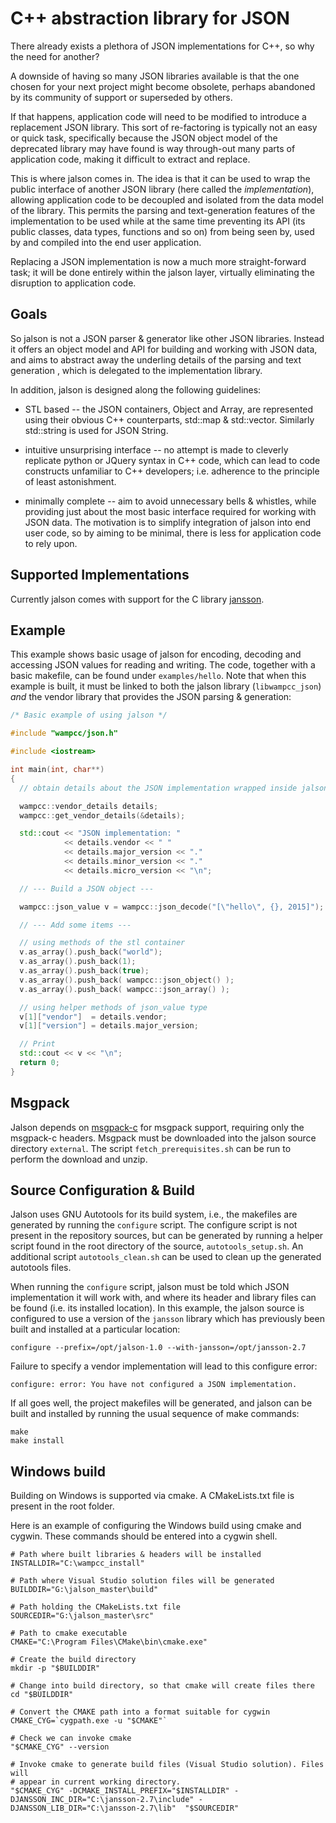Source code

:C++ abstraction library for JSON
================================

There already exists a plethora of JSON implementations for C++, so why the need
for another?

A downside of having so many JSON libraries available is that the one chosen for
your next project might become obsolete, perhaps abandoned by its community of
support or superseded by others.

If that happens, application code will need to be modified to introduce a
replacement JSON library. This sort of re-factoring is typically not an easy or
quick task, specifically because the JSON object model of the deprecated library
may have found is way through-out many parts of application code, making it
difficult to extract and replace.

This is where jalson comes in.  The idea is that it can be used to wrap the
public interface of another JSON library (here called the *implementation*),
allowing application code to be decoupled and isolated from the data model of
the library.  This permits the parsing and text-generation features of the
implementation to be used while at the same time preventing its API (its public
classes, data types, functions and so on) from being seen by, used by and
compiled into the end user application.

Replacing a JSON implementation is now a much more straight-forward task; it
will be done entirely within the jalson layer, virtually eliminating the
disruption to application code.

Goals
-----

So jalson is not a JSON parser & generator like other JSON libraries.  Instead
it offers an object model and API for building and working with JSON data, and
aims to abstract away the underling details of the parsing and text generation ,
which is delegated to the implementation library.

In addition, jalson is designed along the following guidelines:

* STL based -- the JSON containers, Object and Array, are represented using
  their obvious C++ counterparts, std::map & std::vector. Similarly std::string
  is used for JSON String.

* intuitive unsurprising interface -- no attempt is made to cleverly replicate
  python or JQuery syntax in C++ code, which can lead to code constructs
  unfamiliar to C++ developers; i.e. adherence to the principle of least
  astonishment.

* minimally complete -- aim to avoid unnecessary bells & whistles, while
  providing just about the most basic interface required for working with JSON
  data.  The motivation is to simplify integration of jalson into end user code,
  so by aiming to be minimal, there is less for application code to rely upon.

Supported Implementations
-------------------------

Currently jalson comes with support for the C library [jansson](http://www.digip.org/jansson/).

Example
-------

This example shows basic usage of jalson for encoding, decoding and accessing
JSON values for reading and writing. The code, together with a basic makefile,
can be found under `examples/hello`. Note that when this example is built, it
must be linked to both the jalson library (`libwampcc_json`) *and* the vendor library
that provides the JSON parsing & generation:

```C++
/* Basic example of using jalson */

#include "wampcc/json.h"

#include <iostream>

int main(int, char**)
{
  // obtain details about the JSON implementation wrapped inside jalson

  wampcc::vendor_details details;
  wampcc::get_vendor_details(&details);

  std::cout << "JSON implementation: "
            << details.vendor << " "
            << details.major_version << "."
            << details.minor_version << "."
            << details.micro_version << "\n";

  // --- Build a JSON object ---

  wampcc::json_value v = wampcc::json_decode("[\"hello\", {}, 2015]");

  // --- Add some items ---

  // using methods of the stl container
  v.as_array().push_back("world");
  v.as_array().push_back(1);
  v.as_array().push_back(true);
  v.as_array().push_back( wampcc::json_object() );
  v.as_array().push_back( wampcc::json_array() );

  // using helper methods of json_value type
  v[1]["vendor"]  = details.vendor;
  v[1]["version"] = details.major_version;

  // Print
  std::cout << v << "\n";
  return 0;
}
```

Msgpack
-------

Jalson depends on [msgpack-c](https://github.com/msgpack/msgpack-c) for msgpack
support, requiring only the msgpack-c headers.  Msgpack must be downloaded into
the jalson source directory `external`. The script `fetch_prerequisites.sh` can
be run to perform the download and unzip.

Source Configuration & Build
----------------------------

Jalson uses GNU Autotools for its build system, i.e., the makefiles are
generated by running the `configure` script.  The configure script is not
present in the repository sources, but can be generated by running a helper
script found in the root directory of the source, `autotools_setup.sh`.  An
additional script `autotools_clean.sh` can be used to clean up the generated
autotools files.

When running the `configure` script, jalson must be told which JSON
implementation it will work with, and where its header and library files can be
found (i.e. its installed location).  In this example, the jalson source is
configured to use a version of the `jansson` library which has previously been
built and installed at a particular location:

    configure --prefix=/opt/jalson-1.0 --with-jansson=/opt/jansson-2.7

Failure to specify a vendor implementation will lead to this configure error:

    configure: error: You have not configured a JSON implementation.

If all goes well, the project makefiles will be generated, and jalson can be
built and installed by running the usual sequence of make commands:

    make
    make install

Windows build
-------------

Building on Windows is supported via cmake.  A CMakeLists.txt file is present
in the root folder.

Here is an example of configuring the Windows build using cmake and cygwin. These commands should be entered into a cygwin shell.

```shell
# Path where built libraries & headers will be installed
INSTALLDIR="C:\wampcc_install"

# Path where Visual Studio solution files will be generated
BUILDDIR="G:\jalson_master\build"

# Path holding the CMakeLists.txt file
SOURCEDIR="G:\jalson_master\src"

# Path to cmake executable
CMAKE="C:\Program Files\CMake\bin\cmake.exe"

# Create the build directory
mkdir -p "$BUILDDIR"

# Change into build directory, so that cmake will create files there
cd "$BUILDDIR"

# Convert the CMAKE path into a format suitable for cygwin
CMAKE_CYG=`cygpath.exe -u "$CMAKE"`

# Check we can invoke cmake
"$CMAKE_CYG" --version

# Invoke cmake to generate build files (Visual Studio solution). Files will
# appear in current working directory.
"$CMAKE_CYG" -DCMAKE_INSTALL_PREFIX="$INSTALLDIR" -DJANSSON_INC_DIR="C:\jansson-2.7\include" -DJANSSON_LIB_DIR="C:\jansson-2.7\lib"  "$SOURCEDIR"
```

________________

▶ **Aim of the exercise**:
Retype every record above exactly as written, but leave out the pictures.

▶ **Response to this exercise**:
Source code

:C++ abstraction library for JSON
================================

There already exists a plethora of JSON implementations for C++, so why the need
for another?

A downside of having so many JSON libraries available is that the one chosen for
your next project might become obsolete, perhaps abandoned by its community of
support or superseded by others.

If that happens, application code will need to be modified to introduce a
replacement JSON library. This sort of re-factoring is typically not an easy or
quick task, specifically because the JSON object model of the deprecated library
may have found is way through-out many parts of application code, making it
difficult to extract and replace.

This is where jalson comes in.  The idea is that it can be used to wrap the
public interface of another JSON library (here called the *implementation*),
allowing application code to be decoupled and isolated from the data model of
the library.  This permits the parsing and text-generation features of the
implementation to be used while at the same time preventing its API (its public
classes, data types, functions and so on) from being seen by, used by and
compiled into the end user application.

Replacing a JSON implementation is now a much more straight-forward task; it
will be done entirely within the jalson layer, virtually eliminating the
disruption to application code.

Goals
-----

So jalson is not a JSON parser & generator like other JSON libraries.  Instead
it offers an object model and API for building and working with JSON data, and
aims to abstract away the underling details of the parsing and text generation ,
which is delegated to the implementation library.

In addition, jalson is designed along the following guidelines:

* STL based -- the JSON containers, Object and Array, are represented using
  their obvious C++ counterparts, std::map & std::vector. Similarly std::string
  is used for JSON String.

* intuitive unsurprising interface -- no attempt is made to cleverly replicate
  python or JQuery syntax in C++ code, which can lead to code constructs
  unfamiliar to C++ developers; i.e. adherence to the principle of least
  astonishment.

* minimally complete -- aim to avoid unnecessary bells & whistles, while
  providing just about the most basic interface required for working with JSON
  data.  The motivation is to simplify integration of jalson into end user code,
  so by aiming to be minimal, there is less for application code to rely upon.

Supported Implementations
-------------------------

Currently jalson comes with support for the C library [jansson](http://www.digip.org/jansson/).

Example
-------

This example shows basic usage of jalson for encoding, decoding and accessing
JSON values for reading and writing. The code, together with a basic makefile,
can be found under `examples/hello`. Note that when this example is built, it
must be linked to both the jalson library (`libwampcc_json`) *and* the vendor library
that provides the JSON parsing & generation:

```C++
/* Basic example of using jalson */

#include "wampcc/json.h"

#include <iostream>

int main(int, char**)
{
  // obtain details about the JSON implementation wrapped inside jalson

  wampcc::vendor_details details;
  wampcc::get_vendor_details(&details);

  std::cout << "JSON implementation: "
            << details.vendor << " "
            << details.major_version << "."
            << details.minor_version << "."
            << details.micro_version << "\n";

  // --- Build a JSON object ---

  wampcc::json_value v = wampcc::json_decode("[\"hello\", {}, 2015]");

  // --- Add some items ---

  // using methods of the stl container
  v.as_array().push_back("world");
  v.as_array().push_back(1);
  v.as_array().push_back(true);
  v.as_array().push_back( wampcc::json_object() );
  v.as_array().push_back( wampcc::json_array() );

  // using helper methods of json_value type
  v[1]["vendor"]  = details.vendor;
  v[1]["version"] = details.major_version;

  // Print
  std::cout << v << "\n";
  return 0;
}
```

Msgpack
-------

Jalson depends on [msgpack-c](https://github.com/msgpack/msgpack-c) for msgpack
support, requiring only the msgpack-c headers.  Msgpack must be downloaded into
the jalson source directory `external`. The script `fetch_prerequisites.sh` can
be run to perform the download and unzip.

Source Configuration & Build
----------------------------

Jalson uses GNU Autotools for its build system, i.e., the makefiles are
generated by running the `configure` script.  The configure script is not
present in the repository sources, but can be generated by running a helper
script found in the root directory of the source, `autotools_setup.sh`.  An
additional script `autotools_clean.sh` can be used to clean up the generated
autotools files.

When running the `configure` script, jalson must be told which JSON
implementation it will work with, and where its header and library files can be
found (i.e. its installed location).  In this example, the jalson source is
configured to use a version of the `jansson` library which has previously been
built and installed at a particular location:

    configure --prefix=/opt/jalson-1.0 --with-jansson=/opt/jansson-2.7

Failure to specify a vendor implementation will lead to this configure error:

    configure: error: You have not configured a JSON implementation.

If all goes well, the project makefiles will be generated, and jalson can be
built and installed by running the usual sequence of make commands:

    make
    make install

Windows build
-------------

Building on Windows is supported via cmake.  A CMakeLists.txt file is present
in the root folder.

Here is an example of configuring the Windows build using cmake and cygwin. These commands should be entered into a cygwin shell.

```shell
# Path where built libraries & headers will be installed
INSTALLDIR="C:\wampcc_install"

# Path where Visual Studio solution files will be generated
BUILDDIR="G:\jalson_master\build"

# Path holding the CMakeLists.txt file
SOURCEDIR="G:\jalson_master\src"

# Path to cmake executable
CMAKE="C:\Program Files\CMake\bin\cmake.exe"

# Create the build directory
mkdir -p "$BUILDDIR"

# Change into build directory, so that cmake will create files there
cd "$BUILDDIR"

# Convert the CMAKE path into a format suitable for cygwin
CMAKE_CYG=`cygpath.exe -u "$CMAKE"`

# Check we can invoke cmake
"$CMAKE_CYG" --version

# Invoke cmake to generate build files (Visual Studio solution). Files will
# appear in current working directory.
"$CMAKE_CYG" -DCMAKE_INSTALL_PREFIX="$INSTALLDIR" -DJANSSON_INC_DIR="C:\jansson-2.7\include" -DJANSSON_LIB_DIR="C:\jansson-2.7\lib"  "$SOURCEDIR"
```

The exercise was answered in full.